The S232G polymorphism sits on a 289.4-kb haplotype (r2 > 0.8 in all 1000 Genomes individuals) defined by 46 private single-nucleotide polymorphisms on the Neanderthal lineage (i.e., the Neanderthal allele is missing in 108 Yoruba individuals, and Yoruba carry the ancestral allele) with coordinates chr8: 30,334,914 to 30,624,304 (hg19). Using this length, a local recombination rate of 0.34 cM/Mb (deCODE) (), the parameters from (), and the formula derived by Huerta-Sánchez et al. () yields a probability of P = 9.5 × 10−5 for incomplete lineage sorting.

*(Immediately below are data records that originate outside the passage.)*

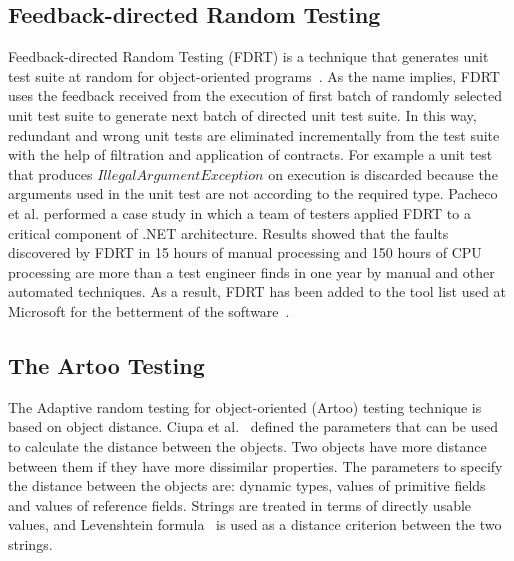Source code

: 
\subsection{Feedback-directed Random Testing}
Feedback-directed Random Testing (FDRT) is a technique that generates unit test suite at random for object-oriented programs~\cite{pacheco2007randoop}. As the name implies, FDRT uses the feedback received from the execution of first batch of randomly selected unit test suite to generate next batch of directed unit test suite. In this way, redundant  and wrong unit tests are eliminated incrementally from the test suite with the help of filtration and application of contracts. For example a unit test that produces $IllegalArgumentException$ on execution is discarded because the arguments used in the unit test are not according to the required type. Pacheco et al. performed a case study in which a team of testers applied FDRT to a critical component of .NET architecture. Results showed that the faults discovered by FDRT in 15 hours of manual processing and 150 hours of CPU processing are more than a test engineer finds in one year by manual and other automated techniques. As a result, FDRT has been added to the tool list used at Microsoft for the betterment of the software~\cite{pacheco2008finding}. 



\subsection{The Artoo Testing}
The Adaptive random testing for object-oriented (Artoo) testing technique is based on object distance. Ciupa et al.~\cite{ciupa2006object} defined the parameters that can be used to calculate the distance between the objects. Two objects have more distance between them if they have more dissimilar properties. The parameters to specify the distance between the objects are: dynamic types, values of primitive fields and values of reference fields. Strings are treated in terms of directly usable values, and Levenshtein formula~\cite{levenshtein1966binary} is used as a distance criterion between the two strings.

Phenotypic consequences of S232

We searched for carriers of the S232 allele (T at rs8190976) in the UK Biobank, FinnGen, the Michigan Genomics Initiative, the Million Veterans’ Program, and Biobank Japan. We found carriers of the minor allele at rs8190976 in the UK BioBank and in the Michigan Genomics Initiative. In FinnGen, we found carriers of the minor allele of rs376850387, which is in perfect linkage disequilibrium (r2 = 1) with rs8190976 in the 1000 Genomes Project () and was used as a proxy, whereas rs8190976 was present in IBD Exomes Portal.

Statistical analysis

Comparisons between groups were made by two-tailed unpaired t tests. The joint analysis of TNF-α and NF-κB in both Jurkat T cells and microglia CHME3 cells was performed using a two-way analysis of variance (ANOVA). The Michaelis-Menten equations were calculated using GraphPad Prism Software (GraphPad Software Inc., La Jolla, CA), as well as the thermal stabilities. The expected length of a shared ancestral sequence was assumed to follow a Gamma distribution, as previously described (). Meta-analyses of phenotypic effects were done using the inverse variance method.